The notion that the 54-year-old Marvel Universe is going away to be replaced by a new, melded one with 2015's Secret Wars is a tough pill to swallow for some. Change can be good, but change can also be upsetting to a comfortable status quo.
Some of the folks who put the “status” in that quo are John Romita, Gerry Conway, and Walter Simonson.
Romita became an iconic Spider-Man artist in the 1960s, and later the company’s art director in the 1970s. Conway served briefly as the company’s Editor-In-Chief in 1976, but is better known for long runs writing Amazing Spider-Man, where he scripted the death of Gwen Stacy and co-created the Punisher. Simonson was the writer and artist on a 1980s Thor run that’s still talked about today. The three uniformly look at the change as Marvel’s prerogative, but vary as to what they think the future might hold.
“I think like with any idea, the execution will matter more than the idea itself. The idea of a reset is, by itself, not a bad idea,” Conway said. “The only issue creatively is to be consistent in however you choose to define it. Make sure it doesn’t feel patched together.”
Simonson is a longtime fan, having discovered Marvel comics in 1965 at a tobacco store near his college. He bought 11 titles a month at 12 cents a pop. “And that was $1.32 even a college student could afford,” he said. He knows that change is part of the journey.
“As a fan, the Marvel Universe has changed enormously since the days when I was a major reader in college. Sometimes costumes, names, or backstories might be the same, usually they’re a little different. They’ve evolved over time. As a professional, I totally understand the idea of rebooting stuff, of trying to find a new way to tell stories. I separate my fan life from my professional life. I understand why they want to do it.”

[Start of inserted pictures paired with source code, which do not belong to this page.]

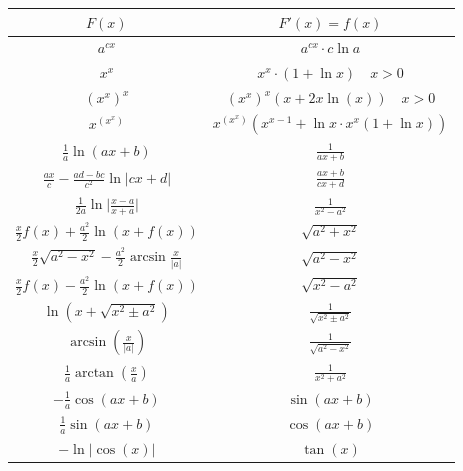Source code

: \documentclass[a4paper,8pt]{extarticle}
\begin{document}
\begin{center}
        \begin{tabular}{|c|c|}
          \hline
                $F(x)$ & $F'(x) = f(x)$ \\
                \hline \hline

	       
                $ a^{cx} $ & $ a^{cx} \cdot c \ln a $ \\
                \hline
                $ x^x $ & $ x^x \cdot (1+\ln x) \quad \scriptstyle x > 0 $ \\
                \hline
                $ (x^x)^x $ & $ (x^x)^x(x+2x\ln(x)) \quad \scriptstyle x > 0 $ \\
                \hline
                $ x^{(x^x)} $ & $ x^{(x^x)}(x^{x-1}+\ln x \cdot x^x (1+\ln x)) $ \\
                \hline
                $ \frac{1}{a} \ln (ax+b) $  &  $ \frac{1}{ax+b}$ \\
                \hline
                $ \frac{ax}{c}-\frac{ad-bc}{c^2} \ln |cx+d| $  &  $ \frac{ax+b}{cx+d} $ \\
                \hline
                $ \frac{1}{2a} \ln { \big| \frac{x-a}{x+a} \big| } $  &  $ \frac{1}{x^2-a^2} $ \\
                \hline
                $ \frac{x}{2} f(x) + \frac{a^2}{2} \ln ( x+f(x) ) $  &  $ \sqrt{a^2+x^2} $ \\
                \hline
                $ \frac{x}{2} \sqrt{a^2-x^2} - \frac{a^2}{2} \arcsin \frac{x}{|a|} $  &  $ \sqrt{a^2-x^2} $ \\
                \hline
                $ \frac{x}{2} f(x) - \frac{a^2}{2} \ln {( x+f(x) )} $  &  $ \sqrt{x^2-a^2} $ \\
                \hline
                $ \ln(x+\sqrt{x^2 \pm a^2}) $  &  $ \frac{1}{\sqrt{x^2 \pm  a^2}} $ \\
                \hline
                $ \arcsin( \frac{x}{|a|}) $  &  $ \frac{1}{\sqrt{a^2-x^2}} $ \\
                \hline
                $ \frac{1}{a} \arctan(\frac{x}{a}) $  &  $ \frac{1}{x^2+a^2} $ \\
                \hline
                $ -\frac{1}{a}\cos(ax+b) $  &  $ \sin(ax+b) $ \\
                \hline
                $ \frac{1}{a}\sin(ax+b) $  &  $ \cos(ax+b) $ \\
                \hline
                $ -\ln|\cos(x)| $  &  $ \tan(x) $ \\
                \hline

\end{tabular}
\end{center}
\end{document}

Marvel seems reluctant to use words such as “reset” or “reboot,” though Marvel Senior VP of Publishing Tom Brevoort says that “The Marvel Universe as you know it is done.” The language seems in conflict, just as Conway feel some fans may feel internally.
“[Longtime DC Editor] Julie Schwartz once told me in the late ’60s or early ’70s when I was starting out that the average reader read comics for about three years. But that changed drastically right about the time Julie told me that,” Conway said. “Readers started staying around for five years, 10 years, now 20 years and more. And the problem is that existing readers want two different things: They want growth and change, but they don’t want it to be different. And these are two conflicting, horribly conflicting, notions.”
The notions may be divided by the very generations Conway speaks of.
“My guess is new fans will be okay with it, and old fans will grumble,” Romita said. “I’m not a businessman, but I do know that comic companies, for almost 100 years now, do whatever they can for shock value. They grab attention. Personally, I hate all the goofy things they do. When I was there, I used to fight stuff like this. But you can’t stop them.”
Indeed, the wheel of a new Marvel Universe is in motion. And Simonson is not one to rush to judgment.
“I’m an empirical guy,” he said. “Maybe this is coming back out of my old geology days, but I try not to have instant reactions to things and say, ‘Oh my God! That’s terrible!’ My basic reaction is usually ‘let’s see the evidence in the field.’ Let’s come back in a year and see what we’ve got. That will tell the story.”
But in 2015’s Twitter-fueled culture, instant reactions are all the rage. You don’t have to look far to find fans trotting out the old saw of “Marvel just ruined my childhood.” Conway has a message for them.
“I would say to them, no, your childhood is still your childhood. There’s a point to be made, and it’s a universal one: We have to see that there’s a difference between what people do today, and what they did yesterday. Yesterday still exists, those stories still exist. Now someone else is getting a chance at a new childhood. And that’s nice.”